Andrew: And we’ll start the lesson here in just a moment. But before we do, I wanted to give a shout-out to one of our listeners named Appletree777 from the USA, who wrote us a nice little message and review on Apple Podcasts. And Appletree777 wrote that Culips is the best for studying English and one day, they listened and learned an expression while they were studying with Culips—maybe even in a Catch Word episode—and then later, they heard that same expression used in a movie. And I think this is awesome, right? When you learn something on Culips, and then you hear it in real life or in a movie, that just makes it come alive and makes it real, right?
Kassy: Yeah, it makes it feel like what you’re studying really matters, you know?
Andrew: Exactly, exactly. And it also helps you understand the movie, right? Which is why everybody is listening to this episode right now is because you want to understand English that is used in the world. So this is great, and I just wanted to say thank you to Appletree777 for studying and learning English with us.
Andrew: All right, so let’s get started. Kassy, could you please introduce our first expression?
Kassy: Yes, Andrew. Expression #1 today is don’t sweat the small stuff. Don’t sweat the small stuff.
Andrew: Don’t sweat the small stuff. Don’t sweat the small stuff. OK, so this is a really popular idiom. And maybe some of our listeners have heard it before. But let’s just break it down and explain exactly what it means. So, Kassy, when you hear somebody say this to you, don’t sweat the small stuff, in what kind of situation would you hear this? And what exactly does it mean?
Kassy: It means, like, don’t get so worried and tense about little mistakes. You know, focus on the big problems and let the little stuff slide off you.
Andrew: Yeah, exactly. So sweat is the liquid that comes out of your body when you exercise, right? Or when you exert yourself. But many people, including myself, also start to sweat when we get stressed out or nervous or worried, right?
Andrew: So here, sweat doesn’t mean, like, don’t exercise. It’s more like don’t get nervous. Don’t get worried about little things in life that, in the big picture, aren’t really too important.

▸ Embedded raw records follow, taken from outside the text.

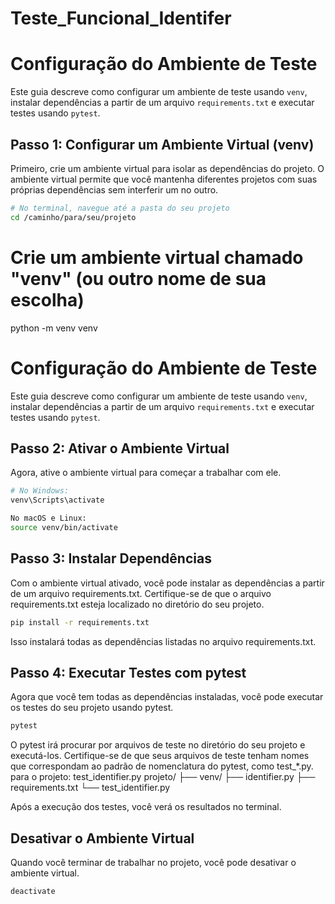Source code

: # Teste_Funcional_Identifer

# Configuração do Ambiente de Teste

Este guia descreve como configurar um ambiente de teste usando `venv`, instalar dependências a partir de um arquivo `requirements.txt` e executar testes usando `pytest`.

## Passo 1: Configurar um Ambiente Virtual (venv)

Primeiro, crie um ambiente virtual para isolar as dependências do projeto. O ambiente virtual permite que você mantenha diferentes projetos com suas próprias dependências sem interferir um no outro.

```bash
# No terminal, navegue até a pasta do seu projeto
cd /caminho/para/seu/projeto
```

# Crie um ambiente virtual chamado "venv" (ou outro nome de sua escolha)
python -m venv venv

# Configuração do Ambiente de Teste

Este guia descreve como configurar um ambiente de teste usando `venv`, instalar dependências a partir de um arquivo `requirements.txt` e executar testes usando `pytest`.

## Passo 2: Ativar o Ambiente Virtual

Agora, ative o ambiente virtual para começar a trabalhar com ele.

```bash
# No Windows:
venv\Scripts\activate
```
```bash
No macOS e Linux:
source venv/bin/activate
```
## Passo 3: Instalar Dependências

Com o ambiente virtual ativado, você pode instalar as dependências a partir de um arquivo requirements.txt. Certifique-se de que o arquivo requirements.txt esteja localizado no diretório do seu projeto.

```bash
pip install -r requirements.txt
```
Isso instalará todas as dependências listadas no arquivo requirements.txt.


## Passo 4: Executar Testes com pytest

Agora que você tem todas as dependências instaladas, você pode executar os testes do seu projeto usando pytest.

```bash
pytest
```
O pytest irá procurar por arquivos de teste no diretório do seu projeto e executá-los. Certifique-se de que seus arquivos de teste tenham nomes que correspondam ao padrão de nomenclatura do pytest, como test_*.py. para o projeto: test_identifier.py
projeto/
├── venv/
├── identifier.py
├── requirements.txt
└── test_identifier.py

Após a execução dos testes, você verá os resultados no terminal.

## Desativar o Ambiente Virtual

Quando você terminar de trabalhar no projeto, você pode desativar o ambiente virtual.

```bash
deactivate
```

Kassy: I tend to do this a lot. I should follow the advice that we’re talking about here today.
Andrew: And in fact, the motivation behind this episode is because I used this expression recently when talking with one of my coworkers, who forgot to include some information in an email, but it was, like, really not a big deal, but she was a little bit stressed out about it. So I said, hey, it’s not important, just forget about it, don’t sweat the small stuff. And this is exactly the type of context we would use it in, when somebody is worried or stressed out about something that is really not worth worrying about.
Kassy: OK, Andrew, on that note, let’s jump into our first conversation example. Let’s take a listen.

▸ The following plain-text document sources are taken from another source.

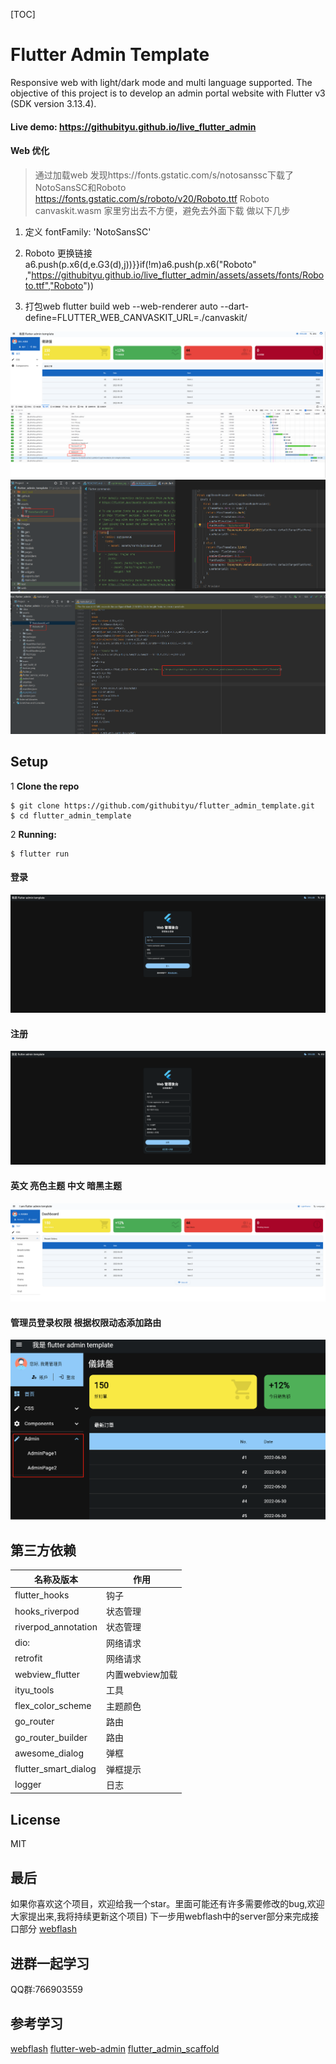 [TOC]

# Flutter Admin Template

Responsive web with light/dark mode and multi language supported. The objective of this project is
to develop an admin portal website with Flutter v3 (SDK version 3.13.4).

#### Live demo: https://githubityu.github.io/live_flutter_admin

#### Web 优化

> 通过加载web 发现https://fonts.gstatic.com/s/notosanssc下载了NotoSansSC和Roboto
> https://fonts.gstatic.com/s/roboto/v20/Roboto.ttf  Roboto
> canvaskit.wasm
> 家里穷出去不方便，避免去外面下载 做以下几步

1. 定义 fontFamily: 'NotoSansSC' 
2. Roboto 更换链接 a6.push(p.x6(d,e.G3(d),j))}}if(!m)a6.push(p.x6("Roboto"
   ,"https://githubityu.github.io/live_flutter_admin/assets/assets/fonts/Roboto.ttf","Roboto"))
   
3. 打包web flutter build web --web-renderer auto
   --dart-define=FLUTTER_WEB_CANVASKIT_URL=./canvaskit/

![IMG_06](https://github.com/githubityu/flutter_admin_template/blob/main/images/optimize.jpg)
![IMG_07](https://github.com/githubityu/flutter_admin_template/blob/main/images/NotoSansSC.jpg)
![IMG_08](https://github.com/githubityu/flutter_admin_template/blob/main/images/Roboto.jpg)

## Setup

1 **Clone the repo**

```
$ git clone https://github.com/githubityu/flutter_admin_template.git
$ cd flutter_admin_template
```

2 **Running:**

```
$ flutter run
```

#### 登录

![IMG_01](https://github.com/githubityu/flutter_admin_template/blob/main/images/%E7%99%BB%E5%BD%95.jpg)

#### 注册

![IMG_02](https://github.com/githubityu/flutter_admin_template/blob/main/images/%E6%B3%A8%E5%86%8C.jpg)

#### 英文 亮色主题 中文 暗黑主题

![IMG_03](https://github.com/githubityu/flutter_admin_template/blob/main/images/%E6%99%AE%E9%80%9A%E7%94%A8%E6%88%B7%E7%99%BB%E9%99%86.jpg)

#### 管理员登录权限 根据权限动态添加路由

![IMG_05](https://github.com/githubityu/flutter_admin_template/blob/main/images/%E7%AE%A1%E7%90%86%E5%91%98%E6%9D%83%E9%99%90.jpg)

## 第三方依赖

| 名称及版本                | 作用          |
|----------------------|-------------|
| flutter_hooks        | 钩子          |
| hooks_riverpod       | 状态管理        |
| riverpod_annotation  | 状态管理        |
| dio:                 | 网络请求        |
| retrofit             | 网络请求        |
| webview_flutter      | 内置webview加载 |
| ityu_tools           | 工具          |
| flex_color_scheme    | 主题颜色        |
| go_router            | 路由          |
| go_router_builder    | 路由          |
| awesome_dialog       | 弹框          |
| flutter_smart_dialog | 弹框提示        |
| logger               | 日志          |

## License

MIT

## 最后

如果你喜欢这个项目，欢迎给我一个star。里面可能还有许多需要修改的bug,欢迎大家提出来,我将持续更新这个项目)
下一步用webflash中的server部分来完成接口部分
[webflash](https://github.com/enilu/web-flash)

## 进群一起学习

QQ群:766903559

## 参考学习
[webflash](https://github.com/enilu/web-flash)
[flutter-web-admin](https://github.com/kleong153/flutter-web-admin)
[flutter_admin_scaffold](https://github.com/keyber-inc/flutter_admin_scaffold)
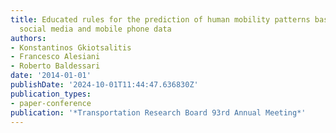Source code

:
 ```yaml
---
title: Educated rules for the prediction of human mobility patterns based on sparse
  social media and mobile phone data
authors:
- Konstantinos Gkiotsalitis
- Francesco Alesiani
- Roberto Baldessari
date: '2014-01-01'
publishDate: '2024-10-01T11:44:47.636830Z'
publication_types:
- paper-conference
publication: '*Transportation Research Board 93rd Annual Meeting*'
---
```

Coworker 1: What a day, what a day.
Coworker 2: How was your meeting this morning with the new clients? Did it go OK?
Coworker 1: Yeah, it was fine, I think. But I’m worried I might have offended one of them. I accidentally called him Mr. Smith, but it turns out his name is actually Mr. Smyth.
Coworker 2: Oh, no. Well, those names are really similar, that’s a mistake anyone could make. Did he look offended?

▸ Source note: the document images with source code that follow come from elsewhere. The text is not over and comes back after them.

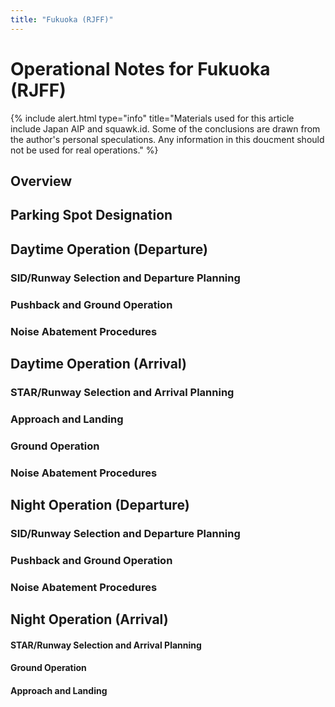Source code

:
 ```yaml
---
title: "Fukuoka (RJFF)"
---
```


# Operational Notes for Fukuoka (RJFF)
{% include alert.html type="info" title="Materials used for this article include Japan AIP and squawk.id. Some of the conclusions are drawn from the author's personal speculations. Any information in this doucment should not be used for real operations." %}

## Overview

## Parking Spot Designation

## Daytime Operation (Departure)
### SID/Runway Selection and Departure Planning

### Pushback and Ground Operation 

### Noise Abatement Procedures

## Daytime Operation (Arrival)
### STAR/Runway Selection and Arrival Planning

### Approach and Landing

### Ground Operation

### Noise Abatement Procedures

## Night Operation (Departure)
### SID/Runway Selection and Departure Planning

### Pushback and Ground Operation 

### Noise Abatement Procedures

## Night Operation (Arrival)
#### STAR/Runway Selection and Arrival Planning

#### Ground Operation

#### Approach and Landing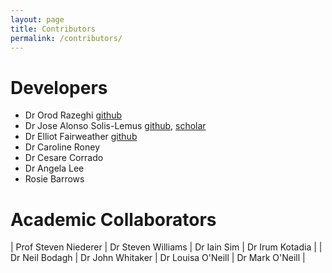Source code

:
 ```yaml
---
layout: page
title: Contributors
permalink: /contributors/
---
```


# Developers 
+ Dr Orod Razeghi [github](https://github.com/OrodRazeghi)
+ Dr Jose Alonso Solis-Lemus [github](https://github.com/alonsoJASL), [scholar](https://scholar.google.com/citations?user=2_095cQAAAAJ&hl=en&oi=sra)
+ Dr Elliot Fairweather [github](https://github.com/epmfairweather)
+ Dr Caroline Roney
+ Dr Cesare Corrado
+ Dr Angela Lee
+ Rosie Barrows

# Academic Collaborators

| Prof Steven Niederer | Dr Steven Williams | Dr Iain Sim       | Dr Irum Kotadia |
| Dr Neil Bodagh       | Dr John Whitaker   | Dr Louisa O'Neill | Dr Mark O'Neill |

Coworker 1: No, he just smiled and corrected me.
Coworker 2: Oh, well, then I’m sure it’s fine.
Coworker 1: But I hate making mistakes like that.
Coworker 2: Yeah. But, OK, did he sign the contract in the end? That’s the important thing.
Coworker 1: Yeah, he did.
Coworker 2: Well, then, I think you don’t need to sweat the small stuff like that. If he was really offended, he wouldn’t have signed the deal, right?
Coworker 1: Yeah, you’re right.
Andrew: So in this conversation example, we heard two coworkers talk about a mistake. So the coworker was stressed out and worried that she had made a big, costly mistake. But, really, at the end of the day, the client wasn’t offended, he still signed the deal. So they were still able to proceed with their business and there was nothing worth worrying about. So she didn’t have to sweat the small stuff like that because, really, she didn’t make a big mistake.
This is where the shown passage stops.